Don’t Panic—Yet

April 25, 2025
Doug Leyendecker

Welcome to This Week’s Leyendecker View

Expertise is the credential. The credential is not the expertise.
Ted Gioia


FAVORITE READ OF THE WEEK

Richard Bernstein Warned Us About DEI
A NY Times writer, no less.

THINKING OUT LOUD

Don’t Panic, Yet

Anyone keeping a close eye on mainstream financial news the last few weeks is probably also keeping antacid and sleep aid pill makers in the chips. We are being told that the world is falling apart because Trump is a dictator and bumbling idiot.

When the media is pumping up the panic quotient, it’s important to bear in mind it is to their benefit to do so. Being hysterical is much easier than being thoughtful and objective. And fear grabs eyeballs far more effectively than nuanced arguments that take time to tease out. In such moments, we do ourselves a favor by trying to step back to see the forest for the trees.

Let’s remember that the great majority of Trump voters put him in office to make dramatic change. Let’s also remember the numerous Wall Street pundits and economists who have been lecturing us on our catastrophic future if we don’t get our federal spending and debt growth under control.

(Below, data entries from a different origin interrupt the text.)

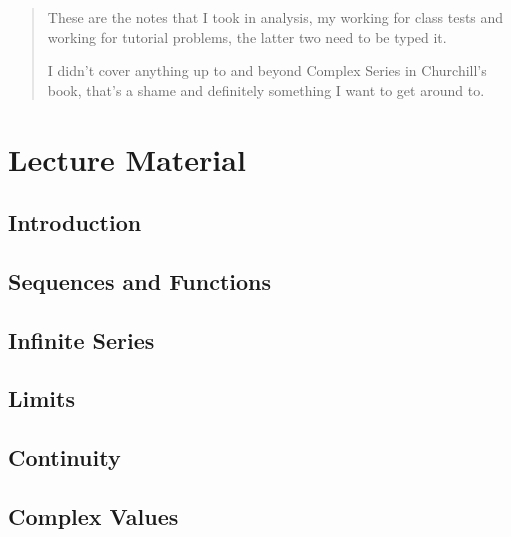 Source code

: \documentclass[fleqn, 10pt, titlepage, twoside]{report}
\begin{document}
\tableofcontents
\setcounter{tocdepth}{4}
\begin{abstract}
These are the notes that I took in analysis, my working for class tests and working for tutorial problems, the latter two need to be typed it.

I didn't cover anything up to and beyond Complex Series in Churchill's book, that's a shame and definitely something I want to get around to.
\end{abstract}

\part{Lecture Material}

\chapter{Introduction}


\chapter{Sequences and Functions}


\chapter{Infinite Series}

 \chapter{Limits}
 

 \chapter{Continuity}



 
 \chapter{Complex Values}
 
\end{document}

Team Trump’s tariff approach may seem chaotic and arbitrary. But this is because they know they have a small window to attempt big, structural change. Their objective is to be able to show that bold tariffs forced successful trade renegotiations, which will improve the underpinnings of the American economy in time for the midterms. If they can’t show productive progress, they lose. Then Trump’s political capital is squandered, and the window of opportunity to achieve the fairer trade vision Trump has been talking about since the 1980s closes.

Keep in mind that politicians are self-preservationists—perhaps the ultimate. Trump may be operating under the belief that he has to go big and bold out the gates to shock nations into coming to the table, fast, to come up with new trade deals that are mutually beneficial.

To this end, we will probably see lots of change in the tariff programs over the rest of this year, as Trump negotiates with more nations.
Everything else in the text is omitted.